Note: The steps to find/retrieve the XX configuration from the XX configuration file are only described for ease of understanding. In fact, BFE has loaded all the configuration files into memory at startup.

Case analysis

ShoppMall product line, the domain name is ShopPMall.com, and OrderService is deployed in Cn-IDC0, with three instances.
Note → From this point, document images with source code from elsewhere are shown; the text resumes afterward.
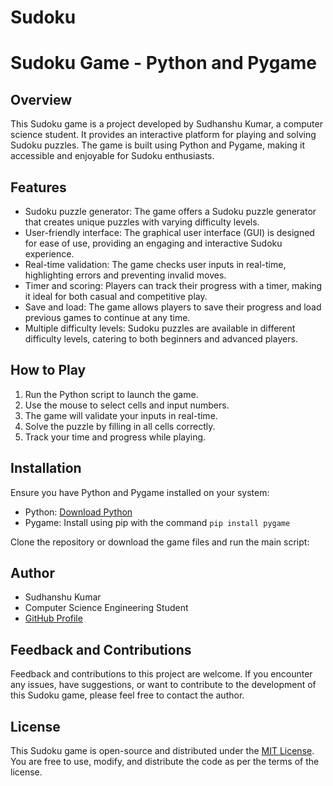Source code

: # Sudoku
# Sudoku Game - Python and Pygame

## Overview
This Sudoku game is a project developed by Sudhanshu Kumar, a computer science student. It provides an interactive platform for playing and solving Sudoku puzzles. The game is built using Python and Pygame, making it accessible and enjoyable for Sudoku enthusiasts.

## Features
- Sudoku puzzle generator: The game offers a Sudoku puzzle generator that creates unique puzzles with varying difficulty levels.
- User-friendly interface: The graphical user interface (GUI) is designed for ease of use, providing an engaging and interactive Sudoku experience.
- Real-time validation: The game checks user inputs in real-time, highlighting errors and preventing invalid moves.
- Timer and scoring: Players can track their progress with a timer, making it ideal for both casual and competitive play.
- Save and load: The game allows players to save their progress and load previous games to continue at any time.
- Multiple difficulty levels: Sudoku puzzles are available in different difficulty levels, catering to both beginners and advanced players.

## How to Play
1. Run the Python script to launch the game.
2. Use the mouse to select cells and input numbers.
3. The game will validate your inputs in real-time.
4. Solve the puzzle by filling in all cells correctly.
5. Track your time and progress while playing.

## Installation
Ensure you have Python and Pygame installed on your system:
- Python: [Download Python](https://www.python.org/downloads/)
- Pygame: Install using pip with the command `pip install pygame`

Clone the repository or download the game files and run the main script:

## Author
- Sudhanshu Kumar
- Computer Science Engineering Student
- [GitHub Profile](https://github.com/sudhanshu-kumar)

## Feedback and Contributions
Feedback and contributions to this project are welcome. If you encounter any issues, have suggestions, or want to contribute to the development of this Sudoku game, please feel free to contact the author.

## License
This Sudoku game is open-source and distributed under the [MIT License](LICENSE). You are free to use, modify, and distribute the code as per the terms of the license.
Related configurations are as follows:

host_rule:

{"Version": "1.0.0", "DefaultProduct": null, "Hosts": {// Corresponding to HostTags configuration "ShoppMallTag":["shoppmall.com"]}, "HostTags": {"ShoppMall":[// tag arbitrary "ShoppMallTag"]}}Copy the code

route_rule:

{"Version": "1.0.0", "ProductRule": {"ShoppMall": [{// requests starting with /order are routed to OrderService microservice "Cond": "req_path_prefix_in("/order")", "ClusterName": "OrderService" } ] } }Copy the code

cluster_rule:

{"Version": "init Version", "Config": {// OrderService Basic configuration of the cluster "OrderService": {// Request backend related: connection timeout, etc. "BackendConf": { "TimeoutConnSrv": 2000, "TimeoutResponseHeader": 50000, "MaxIdleConnsPerHost": 0, "RetryLevel": 0}, // Heartbeat check configuration "CheckConf": {"Schem": "HTTP ", "Uri": "/ healthCheck ", "Host": "example.org", "StatusCode": 200, "FailNum": 10, "CheckInterval": 1000}, // Global load balancing policy configuration "GslbBasic": {"CrossRetry": 0, "RetryMax": 2, "HashConf": {"HashStrategy": 0, "HashHeader": "Cookie:UID", "SessionSticky": false}}, // Client read-write related "ClusterBasic": { "TimeoutReadClient": 30000, "TimeoutWriteClient": 60000, "TimeoutReadClientAgain": 30000, "ReqWriteBufferSize": 512, "ReqFlushInterval": 0, "ResFlushInterval": -1, "CancelOnClientClose": false } } } }Copy the code

gslb:

{" Clusters ": {/ / order a subset of the group of cluster configuration" OrderService ": {" GSLB_BLACKHOLE" : 0, "CN - idc0" : 100}}, "Hostname" : ""," Ts ":" 0 "}Copy the code

cluster_table:

{" Version ":" 1.0.0 ", "Config" : {/ / cluster "OrderService" : {/ / the subset of "CN - idc0" : [{/ / instance "Addr" : "127.0.0.1", "Name" : "Example_hostname", "Port" : 8180, the "Weight" : 10}, {" Addr ":" 127.0.0.1 ", "Name" : "example_hostname", "Port" : 8181, "Weight" : 10}, {" Addr ":" 127.0.0.1 ", "Name" : "example_hostname", "Port" : 8182, the "Weight" : 10}]}}Copy the code

The client sends the POST request http://shoppmall.com/order/createOrder routing process is as follows:

  • 1. Route to tenant: ShoppMall according to host:shoppmall.com;
  • Obtain all routing rules of ShoppMall tenant, path “/order/createOrder” matches cluster OrderService;
  • 3. Obtain GSLB configuration according to the cluster and route to the subset group as CN-IDc0;
  • 4. Obtain three back-end instances: 127.0.0.1:8180, 127.0.0.1:8181, 127.0.0.1:8182 according to cluster: OrderService, subset: CN-idc0;
  • 5. Select one of the three instances for load balancing.

conclusion

In my opinion, there are too many routing configuration files in BFE, which are not intuitive and a little convoluted. If tenant configuration is not differentiated, a file will have a lot of configuration, which is not easy to manage.

Perhaps because of open source, BFE does not want to rely on other third party services such as configuration center, database, etc., so it has changed to using configuration file configuration, or was originally designed to use file configuration. This, like nginx, requires frequent configuration file changes.